Continue:Glaring mistake in the code list for South Asian Script

From: delex r <>
Date: Sat, 10 Sep 2011 04:23:57 +0530 (IST)

I figure out that Unicode has not addressed the sovereignty issues of a language while trying to devise an ASCII like encoding system for almost all the characters and symbols used on earth. I am continuing with my observation of the glaring mistake done by Unicode by naming a South Asian Script as “Bengali”. Here I would like to give certain information that I think will be of some help for Unicode in its endeavour to faithfully represent a Universal Character encoding standard truer to even micro-facts.

India is believed to have at least 1652 mother tongues out of which only 22 are recognized by the Indian Constitution as official languages for administrative communication among local governments and to the citizens. And the constitution has not explicitly recognized any official script. As Unicode has listed the languages and scripts, the Indian Constitution has also listed the official languages ( In its 8th schedule). The first entry in that list is the Assamese language. Assamese is a sovereign language with its own grammar and “script” that contains some unique characters that you will not find in any of the scripts so far discovered by Unicode. At least 30 million people call it the “Assamese Script” and if provided with computers and internet connection can bomb the Unicode e-mail address with confirmations. These characters are, I repeat, the one that is given a Hexcode 09F0 and the other with 09F1 by this universal character encoding system but unfortunately has described both as “Benga
li” Ra etc. etc. I don’t know who has advised Unicode to use the tag “Bengali” to name the block that includes these two characters.

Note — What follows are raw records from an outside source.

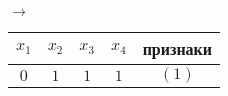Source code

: \documentclass[12pt,a4paper]{article}
\begin{document}
\begin{table}[h!]
\begin{tabular}{|c|c|c|c||c|}
	\end{tabular}


\medskip

$\rightarrow$


\begin{tabular}{|c|c|c|c||c|}
	
	\hline
	$x_1$ & $x_2$ & $x_3$ & $x_4$ & признаки  \\
	\hline
	\hline
	$0$ & $1$ & $1$ & $1$ & $(1)$  \\
	\hline
	
\end{tabular}


\end{table} 
\end{document}
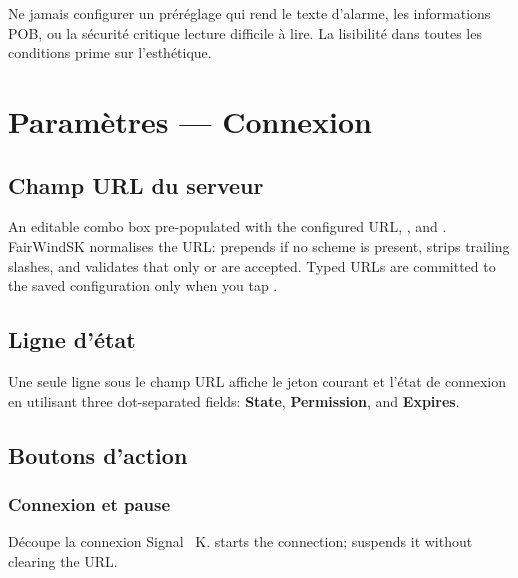\begin{warningbox}
Ne jamais configurer un préréglage qui rend le texte d'alarme, les informations POB, ou la sécurité critique
lecture difficile à lire.
La lisibilité dans toutes les conditions prime sur l'esthétique.
\end{warningbox}

\chapter{Paramètres --- Connexion}
\label{ch:settings-connection}


\section{Champ URL du serveur}

An editable combo box pre-populated with the configured URL, ,
and .
FairWindSK normalises the URL: prepends  if no scheme is present,
strips trailing slashes, and validates that only  or  are accepted.
Typed URLs are committed to the saved configuration only when you tap .

\section{Ligne d'état}

Une seule ligne sous le champ URL affiche le jeton courant et l'état de connexion en utilisant
three dot-separated fields: \textbf{State}, \textbf{Permission}, and \textbf{Expires}.

\section{Boutons d'action}

\subsection{Connexion et pause}

Découpe la connexion Signal ~K.
 starts the connection;  suspends it without clearing the URL.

If you are not an Indian then just google an image of an Indian Currency note. There on one side of the note you will find a box inside which the value of the currency note is written in words in at least 15 scripts of official Indian languages.( I don’t know why it is not 22). At the top , the script is Assamese as Assamese is the first officially recognized language (script?) . Next below it you will find almost similar shapes. That is in Bengali. India officially recognises the distinction between these two scripts which although shaped similar but sounds very different at many points. And the standard assamese alphabet set has extra characters which are never bengali just like London is never in Germany.

Coming again to the Hexcodes 09F0 (Raw) and 09F1 (wabo). Both have nothing Bengali in them and interestingly 09F1 ( sounds WO or WA when used within words) has even nothing ‘Ra’ sound in it. Thus you know, with actual Bengali alphabet set one can’t write anything to produce the sound “Watt” as in James Watt and instead need to combine three alphabets but even then only to sound like “ OOYAT “ in Bengali itself.

Therefore Unicode must consider terming the block range as “Assamese” which will faithfully describe the block range with 09F0 and 09F1 in it and replace all tags “ Bengali” with “Assamese” in the code descriptions and vice versa . London is in England and Berlin is in Germany. You just can’t bring London into Germany and then say England is in Germany. You can’t live with a lie or wrong too long.